Nous avons fait hier la caractérisation du gouvernement Macron depuis son élection en 2022. Force est de constater que Macron sert les intérêts des capitalistes et c’est en ce sens qu’il faut le combattre. Ce monde, servi par Macron ouvre perpétuellement de nouveaux conflits armés, colonisateurs qui profitent aux géants de l’armement, il dépouille les travailleurs de leurs acquis sociaux, conquis par la grève et la lutte.

La loi xénophobe de Darmanin est un marqueur de l’extrême droitisation du gouvernement et elle doit être combattue en appelant à la manifestation du 21, comme cela est fait, mais aussi aux mobilisations du 25 et des jours suivants, jusqu’au retrait du texte entier. On ne pourrait se satisfaire d’une censure partielle du conseil constitutionnel.

Dans la fonction publique, les annonces successives de Guérini montrent d’ores et déjà que la loi entrainera un recul historique sur le statut du fonctionnaire en introduisant l’individualisation des carrières et les rémunérations au mérite qui pourraient aller jusqu’à 25 % du salaire. C’est un projet désastreux qui n’est ni discutable, ni amendable. En ce sens, le SNES et la FSU n’ont aucune place dans les concertations et doivent travailler au boycott par toutes les organisations de la fonction publique. Le SNES doit aussi mobiliser contre cette loi dès maintenant.

Concernant le « choc des savoirs », nous partageons l’analyse de la tribune et en tirons les mêmes propositions que pour la fonction publique.

Dans cette période où le gouvernement enchaine de plus en plus rapidement les contre-réformes, le syndicalisme doit créer une véritable opposition et créer le rapport de force. A commencer par le refus du dialogue social qui ne négocie que le poids des chaines.

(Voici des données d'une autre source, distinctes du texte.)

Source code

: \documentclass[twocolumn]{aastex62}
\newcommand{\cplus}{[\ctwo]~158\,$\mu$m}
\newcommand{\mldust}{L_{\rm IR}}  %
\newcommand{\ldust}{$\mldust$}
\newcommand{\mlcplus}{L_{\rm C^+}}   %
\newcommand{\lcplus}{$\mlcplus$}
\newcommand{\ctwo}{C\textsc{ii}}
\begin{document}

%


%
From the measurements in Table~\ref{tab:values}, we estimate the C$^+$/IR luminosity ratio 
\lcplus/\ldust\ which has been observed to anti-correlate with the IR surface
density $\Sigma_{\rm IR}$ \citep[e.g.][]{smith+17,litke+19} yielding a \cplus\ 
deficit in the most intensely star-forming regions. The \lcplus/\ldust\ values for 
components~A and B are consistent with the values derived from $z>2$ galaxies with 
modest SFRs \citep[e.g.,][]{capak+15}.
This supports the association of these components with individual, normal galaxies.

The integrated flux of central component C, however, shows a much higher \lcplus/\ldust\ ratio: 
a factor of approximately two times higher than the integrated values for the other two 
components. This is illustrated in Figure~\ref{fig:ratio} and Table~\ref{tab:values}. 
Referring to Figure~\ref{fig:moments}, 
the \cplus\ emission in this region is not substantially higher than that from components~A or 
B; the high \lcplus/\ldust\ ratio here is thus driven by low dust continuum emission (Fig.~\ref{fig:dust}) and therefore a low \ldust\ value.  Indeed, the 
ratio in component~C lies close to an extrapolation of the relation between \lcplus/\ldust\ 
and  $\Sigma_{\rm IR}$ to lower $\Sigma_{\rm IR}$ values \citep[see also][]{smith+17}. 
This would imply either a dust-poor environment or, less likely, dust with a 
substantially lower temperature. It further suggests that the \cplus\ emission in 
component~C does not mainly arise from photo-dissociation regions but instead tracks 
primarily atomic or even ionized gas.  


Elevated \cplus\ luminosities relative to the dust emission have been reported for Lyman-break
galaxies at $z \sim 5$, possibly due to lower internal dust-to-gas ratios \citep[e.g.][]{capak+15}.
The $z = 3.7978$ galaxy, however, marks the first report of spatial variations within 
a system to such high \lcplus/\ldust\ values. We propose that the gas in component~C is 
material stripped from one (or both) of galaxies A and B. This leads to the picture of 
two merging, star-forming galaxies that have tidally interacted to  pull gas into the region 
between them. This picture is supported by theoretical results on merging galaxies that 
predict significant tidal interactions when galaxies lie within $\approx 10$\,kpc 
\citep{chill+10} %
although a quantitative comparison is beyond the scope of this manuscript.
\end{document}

Le SNES doit ouvrir la perspective de luttes victorieuses :

– Par la création de revendications unifiantes avec un recrutement massif, une baisse du temps de travail, la titularisation des non titulaires, des hausses uniformes de salaires et une amélioration des conditions de travail

– Sur la stratégie, celle des journées d’action isolées, une en janvier, une en mars n’est pas mobilisatrice car elle n’est pas gagnante. Cela a été la stratégie de l’intersyndicale lors de la lutte contre la réforme des retraites et cela n’a pas permis la victoire alors que le mouvement était exceptionnel et massif 

Il faut donc construire un mouvement d’ampleur comme au Canada, Allemagne, Californie où les fonctionnaires et/ou enseignant.es ont obtenu au printemps 2023 des revalorisations salariales jusqu’à 30 % en quelques jours de grèves d’affilée. *

Le SNES doit prendre toute sa part dans la construction d’un mouvement d’ampleur en permettant la construction à la base : AG des personnels dans les établissements, coOrdination de bassin et/ou département des AG d’établissement.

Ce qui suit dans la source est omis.